Sofern Sie für die festgestellte Ordnungswidrigkeit nicht verantwortlich sind, sind Sie Zeuge. Damit sind Sie verpflichtet, die verantwortliche Person zu benennen. Äußern Sie sich nicht, müssen Sie mit einer Vernehmung als Zeuge rechnen. Als Zeuge müssen Sie keine Angaben machen, wenn Sie dadurch sich selbst oder einen nahen Angehörigen belasten würden. Nahe Angehörige sind z. B. Ehe- oder Lebenspartnerin bzw. -partner, Eltern, Kinder, Geschwister sowie Verlobte bzw.

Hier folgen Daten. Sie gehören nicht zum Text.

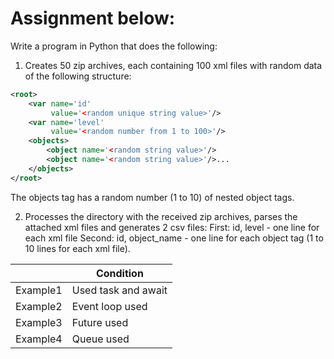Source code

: Assignment below:
================
Write a program in Python that does the following:

1. Creates 50 zip archives, each containing 100 xml files with random data of the following structure:
```xml
<root>
	<var name='id'
	     value='<random unique string value>'/>
	<var name='level'
	     value='<random number from 1 to 100>'/>
	<objects>
		<object name='<random string value>'/>
		<object name='<random string value>'/>...
    </objects>
</root>
```

The objects tag has a random number (1 to 10) of nested object tags.

2. Processes the directory with the received zip archives, parses the attached xml files and generates 2 csv files:
First: id, level - one line for each xml file 
Second: id, object_name - one line for each object tag (1 to 10 lines for each xml file).

|          | Condition           |
|----------|---------------------|
| Example1 | Used task and await |
| Example2 | Event loop used     |
| Example3 | Future used         |
| Example4 | Queue used          |
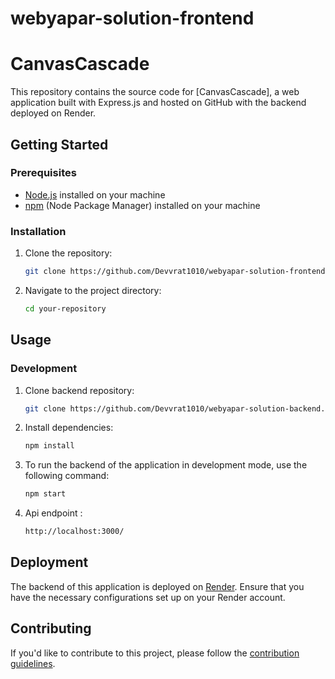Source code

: ﻿# webyapar-solution-frontend
# CanvasCascade

This repository contains the source code for [CanvasCascade], a web application built with Express.js and hosted on GitHub with the backend deployed on Render.

## Getting Started

### Prerequisites

- [Node.js](https://nodejs.org/) installed on your machine
- [npm](https://www.npmjs.com/) (Node Package Manager) installed on your machine

### Installation

1. Clone the repository:

    ```bash
    git clone https://github.com/Devvrat1010/webyapar-solution-frontend.git
    ```

2. Navigate to the project directory:

    ```bash
    cd your-repository
    ```

## Usage

### Development
1. Clone backend repository:
   ```bash
   git clone https://github.com/Devvrat1010/webyapar-solution-backend.git
    ```
   
2. Install dependencies:
    ```bash
    npm install
    ```
    
3. To run the backend of the application in development mode, use the following command:
    ```bash
    npm start
    ```
    
4. Api endpoint :
    ```bash
    http://localhost:3000/
    ```

## Deployment

The backend of this application is deployed on [Render](https://render.com/). Ensure that you have the necessary configurations set up on your Render account.

## Contributing

If you'd like to contribute to this project, please follow the [contribution guidelines](CONTRIBUTING.md).
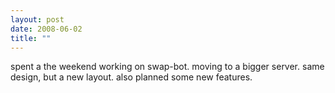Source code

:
 ```yaml
---
layout: post
date: 2008-06-02
title: ""
---
```

spent a the weekend working on swap-bot. moving to a bigger server. same design, but a new layout. also planned some new features.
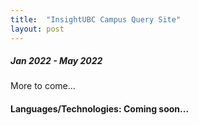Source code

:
 ```yaml
---
title:  "InsightUBC Campus Query Site"
layout: post
---
```


##### Jan 2022 - May 2022

More to come...

#### Languages/Technologies: Coming soon...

Verlobter.

Bekomme ich Punkte oder einen Eintrag im Fahreignungsregister

in Flensburg?

Eine abschließende Aufzählung der im Fahreignungsregister zu erfassenden und mit Punkten zu bewertenden Verstöße enthält die Anlage 13 zur Fahrerlaubnis-Verordnung.

Weitere Hinweise

Wenn Ihre Daten fehlerhaft, falsch oder unvollständig angegeben sind, sind Sie verpflichtet, die Fragen zu Ihrer Person vollständig und richtig zu beantworten. Den insoweit ausgefüllten Fragebogen müssen  Sie dann mit den korrigierten Angaben zurücksenden. Die Verletzung dieser Pflicht ist nach § 111 OWiG mit Geldbuße bedroht.

Ihre Daten werden bis zum Abschluss des Verfahrens und zur kassenrechtlichen Prüfung in einer automatisierten Datei gespeichert und danach  automatisch gelöscht. Ihre personenbezogenen Daten können auf Ihren Antrag hin vorzeitig gelöscht  werden. Die Löschung im EDV-Verfahren der Bußgeldstelle erfolgt erst nach Abschluss des Verfahrens abgeschlossen. Die geltenden Datenschutzbestimmungen werden beachtet.